The simple mediation model described above does not have any conditional effects in its specification. A conditional effect refers to situations where the effect of one variable on another within the system changes across levels of another variable. This encompasses the idea of statistical moderation. This concept is explored further in the next part of my discussion.

Testing for first-stage moderated mediation using Process model 7

In the conceptual model below, you can see that paths b and c' continue to be interpreted as direct effects. However, path a has an arrow pointing to it from variable W (the proposed moderator). This specification indicates the coefficient for path a should not be treated as constant (as in the case of the previous simple mediation model), but rather as a quantity that varies across levels of a moderating variable (W). Since the coefficient for path a is not a single number (but rather varies as a function of W), the effect of X on M at a given value of W is a conditional direct effect. We saw in the simple mediation model that the indirect effect of X on Y is quantified as the product of paths a and b (i.e., a*b). If path a is proposed to be vary as a function of W (as in the current model), the indirect effect of X on Y must also vary as a function of W. Therefore, instead of the indirect effect of X on Y being a single estimate (as in the case of the simple mediation model), it is distributed across a set of conditional indirect effects (CIE's) - with each CIE dependent on the value of W. By adding the proposed moderator (W) to the previous simple mediation model (which was a process model), we end up with a conditional process model.
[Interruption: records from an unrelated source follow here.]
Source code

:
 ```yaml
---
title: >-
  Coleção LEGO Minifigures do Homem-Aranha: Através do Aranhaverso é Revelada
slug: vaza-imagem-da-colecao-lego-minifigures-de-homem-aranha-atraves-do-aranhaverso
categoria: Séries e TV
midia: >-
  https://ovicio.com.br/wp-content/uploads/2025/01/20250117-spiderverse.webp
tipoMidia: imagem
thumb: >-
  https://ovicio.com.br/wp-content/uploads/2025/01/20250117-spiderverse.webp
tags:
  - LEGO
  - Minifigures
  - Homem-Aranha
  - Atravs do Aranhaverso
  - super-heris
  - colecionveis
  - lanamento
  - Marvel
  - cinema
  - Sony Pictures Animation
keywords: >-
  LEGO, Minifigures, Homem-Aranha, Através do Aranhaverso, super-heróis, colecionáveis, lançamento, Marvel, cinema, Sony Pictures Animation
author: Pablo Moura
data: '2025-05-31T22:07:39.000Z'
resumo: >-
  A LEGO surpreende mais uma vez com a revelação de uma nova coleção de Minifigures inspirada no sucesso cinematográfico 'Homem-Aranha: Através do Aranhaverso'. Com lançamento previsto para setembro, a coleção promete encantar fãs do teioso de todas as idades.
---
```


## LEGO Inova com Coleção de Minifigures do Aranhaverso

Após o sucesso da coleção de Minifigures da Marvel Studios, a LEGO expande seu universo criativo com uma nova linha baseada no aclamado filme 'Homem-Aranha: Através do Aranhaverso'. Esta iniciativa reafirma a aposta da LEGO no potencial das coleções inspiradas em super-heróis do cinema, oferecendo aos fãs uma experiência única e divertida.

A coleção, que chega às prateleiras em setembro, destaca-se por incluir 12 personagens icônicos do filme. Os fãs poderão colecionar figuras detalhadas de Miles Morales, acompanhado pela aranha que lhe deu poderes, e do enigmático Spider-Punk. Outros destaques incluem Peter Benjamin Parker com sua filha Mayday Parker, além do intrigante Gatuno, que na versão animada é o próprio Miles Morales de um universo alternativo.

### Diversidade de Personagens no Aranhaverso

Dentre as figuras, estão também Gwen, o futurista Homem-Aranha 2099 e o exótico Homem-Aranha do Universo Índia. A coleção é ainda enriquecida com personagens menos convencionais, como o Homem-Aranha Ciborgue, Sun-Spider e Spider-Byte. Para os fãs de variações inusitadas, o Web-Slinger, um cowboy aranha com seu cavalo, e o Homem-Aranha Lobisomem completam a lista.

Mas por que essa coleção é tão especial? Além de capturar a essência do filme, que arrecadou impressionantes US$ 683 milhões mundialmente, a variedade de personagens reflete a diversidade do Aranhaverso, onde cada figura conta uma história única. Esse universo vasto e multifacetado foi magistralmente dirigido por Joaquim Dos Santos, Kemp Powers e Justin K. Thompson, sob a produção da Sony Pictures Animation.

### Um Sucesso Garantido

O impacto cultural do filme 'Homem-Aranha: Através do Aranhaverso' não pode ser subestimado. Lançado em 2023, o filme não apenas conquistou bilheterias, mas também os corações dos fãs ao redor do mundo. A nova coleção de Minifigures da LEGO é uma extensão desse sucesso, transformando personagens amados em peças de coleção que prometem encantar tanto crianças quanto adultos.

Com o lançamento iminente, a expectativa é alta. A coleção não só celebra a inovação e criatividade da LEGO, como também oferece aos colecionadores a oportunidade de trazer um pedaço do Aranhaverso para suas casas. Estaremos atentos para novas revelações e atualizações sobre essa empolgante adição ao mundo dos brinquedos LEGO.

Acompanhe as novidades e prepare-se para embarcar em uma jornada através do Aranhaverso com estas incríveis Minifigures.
Since the indirect effect of X on Y is considered to vary as a function of the moderation of path a (the first stage of the mediation), this model can be described as a first-stage moderated mediation model. Hayes' (2023) template 7 is the one we can use when testing this type of model using the Process macro.



 Statistically, the model be broken down into two linear regressions, with the parameters from these two models quantifying the unconditional and conditional direct effects.  


Equation 1 involves the regression of the proposed mediator onto X, W, and an interaction variable (formed as the product of X and W). Equation 2 involves the regression of Y onto X and M. [Correlations among the predictors in these models are not represented in the diagrams, but are assumed.]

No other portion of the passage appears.